Fear of movement (kinesiophobia) seems to be insufficiently investigated in the context of the COVID-19 pandemic. Most commonly, it is assessed in patients with musculoskeletal pains, spinal pains, degenerative changes in peripheral joints and chronic diseases (3436). It may contribute greatly to decreasing PA levels and, consequently, to increasing the risk of occurrence of musculoskeletal disorders and chronic diseases (diabetes, cardiovascular diseases) (37). Based on the literature review, Alpalhão et al. (38) noted that kinesiophobia is one of the most important factors determining PA levels.
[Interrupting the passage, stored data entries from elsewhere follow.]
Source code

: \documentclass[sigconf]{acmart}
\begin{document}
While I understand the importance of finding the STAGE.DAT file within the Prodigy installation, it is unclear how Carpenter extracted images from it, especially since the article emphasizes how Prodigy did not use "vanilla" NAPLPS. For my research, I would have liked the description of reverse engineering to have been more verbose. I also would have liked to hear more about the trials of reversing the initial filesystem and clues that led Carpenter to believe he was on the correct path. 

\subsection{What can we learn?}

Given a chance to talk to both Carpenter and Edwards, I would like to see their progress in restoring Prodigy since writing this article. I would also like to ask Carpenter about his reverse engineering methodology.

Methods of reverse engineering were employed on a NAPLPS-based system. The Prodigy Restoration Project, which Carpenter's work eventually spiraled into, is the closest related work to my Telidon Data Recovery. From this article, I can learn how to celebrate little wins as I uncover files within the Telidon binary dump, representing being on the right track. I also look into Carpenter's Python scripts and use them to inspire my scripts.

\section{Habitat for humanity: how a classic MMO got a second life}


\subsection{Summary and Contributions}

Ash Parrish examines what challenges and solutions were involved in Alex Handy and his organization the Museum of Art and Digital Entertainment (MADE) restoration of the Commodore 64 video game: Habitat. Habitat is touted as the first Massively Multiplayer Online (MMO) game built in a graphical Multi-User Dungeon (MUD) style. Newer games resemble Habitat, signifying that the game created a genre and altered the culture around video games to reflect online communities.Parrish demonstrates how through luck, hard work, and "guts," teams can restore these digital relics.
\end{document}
The study aimed to assess the levels of PA and kinesiophobia in students from two countries in which different approaches to the COVID-19 pandemic were adopted. In Poland, a lot of restrictions were introduced, whereas a completely different approach was favoured in Belarus. Bearing in mind that, from the point of view of mental health, young people (including students) and women may be more susceptible to negative effects of the COVID-19 pandemic (39), the current study sought to assess the levels of PA and kinesiophobia in medical students from Poland and Belarus taking into consideration gender. It involved finding out what (if any) correlations there are between these variables.

2. Materials and methods

2.1. Participants

The study was carried out on medical students from Poland and Belarus. A purposive sampling method was employed—the number of participants and gender distribution were similar in both groups. A total of 779 respondents (374 students from John Paul II University of Applied Sciences (ABNS) in Biala Podlaska, Poland, and 405 students from University of Grodno (UG), Belarus) took part in the study. In both study groups, women (W) constituted the majority of participants. Taking into consideration the age of the respondents, students from UG were younger (Table 1). It stems from the fact that in Poland, students complete their secondary education and begin higher education at a later age.

TABLE 1
www.frontiersin.org

Table 1. Characteristics of the study population taking account of the respondents’ age (N = 779).

2.2. Methods

A diagnostic survey as well as three research tools, i.e., the International Physical Activity Questionnaire (IPAQ)—short form, the Tampa Scale for Kinesiophobia (TAMPA) and the authors’ own questionnaire regarding respondents’ socio-demographic data were employed in the study. Due to the issues discussed, research results were analysed with regard to gender.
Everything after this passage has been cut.